La herida en el alma tardó dos años en cicatrizar, «aunque de vez en cuando todavía supura un poco». Pero hay otra sangría que no cesa, la económica. Y que a Alex le consume tanto como el frío a ochomil metros. «A mí las expediciones me cuestan dinero. Y mucho», explica. «Te aseguro que por dinero no estoy aquí», aseguraba hace unos días aún en el campo base. «Bueno, sí, por el mío... jajajaja», se autoreplicaba sin erder el humor. Los números son tan fríos como la cima de un ochomil. La expedición de este año, por ejemplo, le ha costado cerca de 50.000 euros y con los patrocinadores ha cubierto poco más del 50%. «Y que conste que no me quejo, ¿eh?, que si no fuese por ellos esto no hubiese sido posible», matiza. Las conferencias y proyecciones que dar durante todo el año es lo que le permite cuadrar los números.
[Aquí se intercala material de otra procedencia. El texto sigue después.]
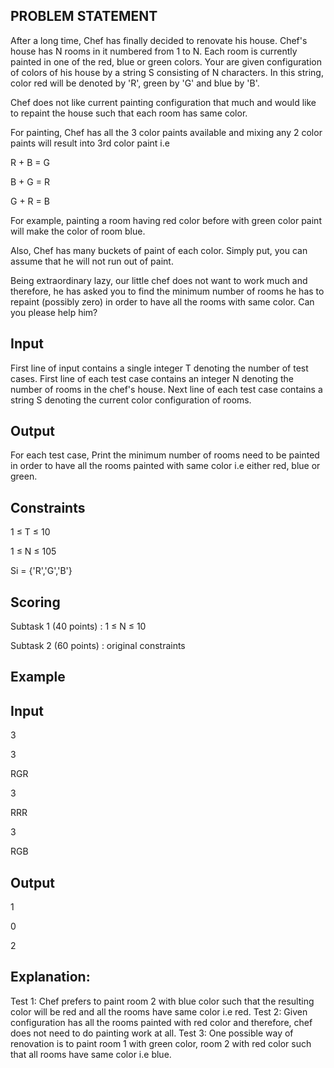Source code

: ## PROBLEM STATEMENT 
After a long time, Chef has finally decided to renovate his house. Chef's house has N rooms in it
numbered from 1 to N. Each room is currently painted in one of the red, blue or green colors.
Your are given configuration of colors of his house by a string S consisting of N characters. 
In this string, color red will be denoted by 'R', green by 'G' and blue by 'B'.

Chef does not like current painting configuration that much and would like to repaint the house such that each room has same color.

For painting, Chef has all the 3 color paints available and mixing any 2 color paints will result into 3rd color paint i.e

R + B = G

B + G = R

G + R = B

For example, painting a room having red color before with green color paint will make the color of room blue.

Also, Chef has many buckets of paint of each color. Simply put, you can assume that he will not run out of paint.

Being extraordinary lazy, our little chef does not want to work much and therefore, he has asked you to find the minimum number of rooms he has to repaint (possibly zero) in order to have all the rooms with same color. Can you please help him?

## Input

First line of input contains a single integer T denoting the number of test cases. First line of each test case contains an integer N denoting the number of rooms in the chef's house. Next line of each test case contains a string S denoting the current color configuration of rooms.

## Output

For each test case, Print the minimum number of rooms need to be painted in order to have all the rooms painted with same color i.e either red, blue or green.

## Constraints

1 ≤ T ≤ 10

1 ≤ N ≤ 105

Si = {'R','G','B'}

## Scoring

Subtask 1 (40 points) : 1 ≤ N ≤ 10

Subtask 2 (60 points) : original constraints

## Example

## Input

3

3

RGR

3

RRR

3

RGB

## Output

1

0

2

## Explanation:
Test 1: Chef prefers to paint room 2 with blue color such that the resulting color will be red and all the rooms have same color i.e red.
Test 2: Given configuration has all the rooms painted with red color and therefore, chef does not need to do painting work at all.
Test 3: One possible way of renovation is to paint room 1 with green color, room 2 with red color such that all rooms have same color i.e blue.
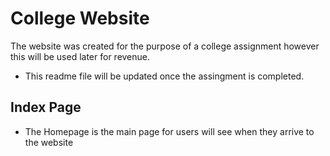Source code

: # College Website

The website was created for the purpose of a college assignment however this will be used later for revenue.


* This readme file will be updated once the assingment is completed.


## Index Page

* The Homepage is the main page for users will see when they arrive to the website 
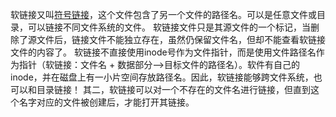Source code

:软链接又叫[符号链接](http://baike.baidu.com/view/1955541.htm)，这个文件包含了另一个文件的路径名。可以是任意文件或目录，可以链接不同文件系统的文件。
软链接文件只是其源文件的一个标记，当删除了源文件后，链接文件不能独立存在，虽然仍保留文件名，但却不能查看软链接文件的内容了。
软链接不直接使用inode号作为文件指针，而是使用文件路径名作为指针（软链接：文件名 + 数据部分-->目标文件的路径名）。软件有自己的inode，并在磁盘上有一小片空间存放路径名。因此，软链接能够跨文件系统，也可以和目录链接！ 其二，软链接可以对一个不存在的文件名进行链接，但直到这个名字对应的文件被创建后，才能打开其链接。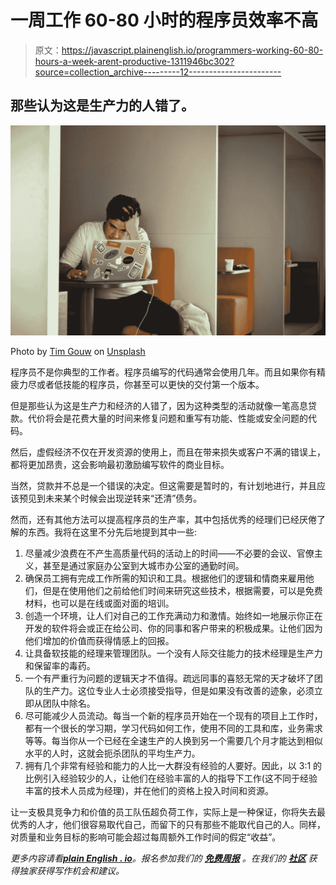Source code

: # 一周工作 60-80 小时的程序员效率不高

> 原文：<https://javascript.plainenglish.io/programmers-working-60-80-hours-a-week-arent-productive-1311946bc302?source=collection_archive---------12----------------------->

## 那些认为这是生产力的人错了。

![](img/9ef6a02173a9a6aadd87f79171b1b819.png)

Photo by [Tim Gouw](https://unsplash.com/@punttim?utm_source=medium&utm_medium=referral) on [Unsplash](https://unsplash.com?utm_source=medium&utm_medium=referral)

程序员不是你典型的工作者。程序员编写的代码通常会使用几年。而且如果你有精疲力尽或者低技能的程序员，你甚至可以更快的交付第一个版本。

但是那些认为这是生产力和经济的人错了，因为这种类型的活动就像一笔高息贷款。代价将会是花费大量的时间来修复问题和重写有功能、性能或安全问题的代码。

然后，虚假经济不仅在开发资源的使用上，而且在带来损失或客户不满的错误上，都将更加昂贵，这会影响最初激励编写软件的商业目标。

当然，贷款并不总是一个错误的决定。但这需要是暂时的，有计划地进行，并且应该预见到未来某个时候会出现逆转来“还清”债务。

然而，还有其他方法可以提高程序员的生产率，其中包括优秀的经理们已经厌倦了解的东西。我将在这里不分先后地提到其中一些:

1.  尽量减少浪费在不产生高质量代码的活动上的时间——不必要的会议、官僚主义，甚至是通过家庭办公室到大城市办公室的通勤时间。
2.  确保员工拥有完成工作所需的知识和工具。根据他们的逻辑和情商来雇用他们，但是在使用他们之前给他们时间来研究这些技术，根据需要，可以是免费材料，也可以是在线或面对面的培训。
3.  创造一个环境，让人们对自己的工作充满动力和激情。始终如一地展示你正在开发的软件将会或正在给公司、你的同事和客户带来的积极成果。让他们因为他们增加的价值而获得情感上的回报。
4.  让具备软技能的经理来管理团队。一个没有人际交往能力的技术经理是生产力和保留率的毒药。
5.  一个有严重行为问题的逻辑天才不值得。疏远同事的喜怒无常的天才破坏了团队的生产力。这位专业人士必须接受指导，但是如果没有改善的迹象，必须立即从团队中除名。
6.  尽可能减少人员流动。每当一个新的程序员开始在一个现有的项目上工作时，都有一个很长的学习期，学习代码如何工作，使用不同的工具和库，业务需求等等。每当你从一个已经在全速生产的人换到另一个需要几个月才能达到相似水平的人时，这就会扼杀团队的平均生产力。
7.  拥有几个非常有经验和能力的人比一大群没有经验的人要好。因此，以 3:1 的比例引入经验较少的人，让他们在经验丰富的人的指导下工作(这不同于经验丰富的技术人员成为经理)，并在他们的资格上投入时间和资源。

让一支极具竞争力和价值的员工队伍超负荷工作，实际上是一种保证，你将失去最优秀的人才，他们很容易取代自己，而留下的只有那些不能取代自己的人。同样，对质量和业务目标的影响可能会超过每周额外工作时间的假定“收益”。

*更多内容请看*[***plain English . io***](http://plainenglish.io/)*。报名参加我们的* [***免费周报***](http://newsletter.plainenglish.io/) *。在我们的* [***社区***](https://discord.gg/GtDtUAvyhW) *获得独家获得写作机会和建议。*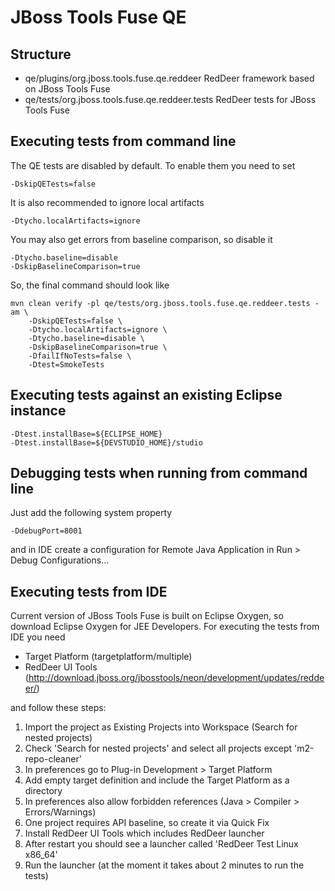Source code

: # JBoss Tools Fuse QE

## Structure

 - qe/plugins/org.jboss.tools.fuse.qe.reddeer
   RedDeer framework based on JBoss Tools Fuse
 - qe/tests/org.jboss.tools.fuse.qe.reddeer.tests
   RedDeer tests for JBoss Tools Fuse

## Executing tests from command line

The QE tests are disabled by default. To enable them you need to set

    -DskipQETests=false

It is also recommended to ignore local artifacts

    -Dtycho.localArtifacts=ignore

You may also get errors from baseline comparison, so disable it

    -Dtycho.baseline=disable
    -DskipBaselineComparison=true

So, the final command should look like

    mvn clean verify -pl qe/tests/org.jboss.tools.fuse.qe.reddeer.tests -am \
    	-DskipQETests=false \
    	-Dtycho.localArtifacts=ignore \
    	-Dtycho.baseline=disable \
    	-DskipBaselineComparison=true \
    	-DfailIfNoTests=false \
    	-Dtest=SmokeTests

## Executing tests against an existing Eclipse instance

    -Dtest.installBase=${ECLIPSE_HOME}
    -Dtest.installBase=${DEVSTUDIO_HOME}/studio

## Debugging tests when running from command line

Just add the following system property

    -DdebugPort=8001

and in IDE create a configuration for Remote Java Application in Run > Debug Configurations...

## Executing tests from IDE

Current version of JBoss Tools Fuse is built on Eclipse Oxygen, so download Eclipse Oxygen for JEE Developers. For executing the tests from IDE you need

 - Target Platform (targetplatform/multiple)
 - RedDeer UI Tools (http://download.jboss.org/jbosstools/neon/development/updates/reddeer/)

and follow these steps:

1. Import the project as Existing Projects into Workspace (Search for nested projects)
2. Check 'Search for nested projects' and select all projects except 'm2-repo-cleaner'
3. In preferences go to Plug-in Development > Target Platform
4. Add empty target definition and include the Target Platform as a directory
5. In preferences also allow forbidden references (Java > Compiler > Errors/Warnings)
6. One project requires API baseline, so create it via Quick Fix
7. Install RedDeer UI Tools which includes RedDeer launcher
8. After restart you should see a launcher called 'RedDeer Test Linux x86_64'
9. Run the launcher (at the moment it takes about 2 minutes to run the tests)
Alex Txikon suma y resta en el CB tanto como escala. «Tengo que estar cuadrando los números constantemente. Este año hasta hemos hecho varios porteos de basura y bombonas de gas vacías al pueblo más cercano para ahorrar una rupias. A mí me encantaría poder pagarles a los porteadores para que lo hicieran ellos, pero no me da. En verano cobran 4.000 rupias (40 dólares) al día y en invierno 9.500 (95 dólares). Y hemos necesitado 120...». También acepta cobrar en especies. Turkish Airline le paga los billetes de avión, K35 el internet del campo base y marcas especializadas parte del material, aunque los 1.500 euros de cuerdas no se los ha quitado nadie. Su buzo de plumas parcheado muestra las batallas que acumula. A todas luces demasiadas.

¿El Nanga Parbat podría acabar con estas penurias? Aunque no pierde la sonrisa, Alex no es muy optimista. «Aquí falta cultura montañera», sentencia. Casi todos sus patrocinadores llegan por contactos personales, «porque les gusta lo que hago o porque les caigo bien. Pero eso no debería ser así. Aquí es difícil que vean la rentabilidad de patrocinar a un alpinista o a una expedición, algo que no pasa en otros países», lamenta.

Lejos de lo que pueda parecer, todos estos problemas en absoluto desaniman a Txikon de cara a nuevos proyectos. «Esta es mi vida, lo que me apasiona y aquí seguiré al pie del cañón». En busca de nuevos sueños. Y sin tenerse que tapar las marcas de la pechera con esparadrapo.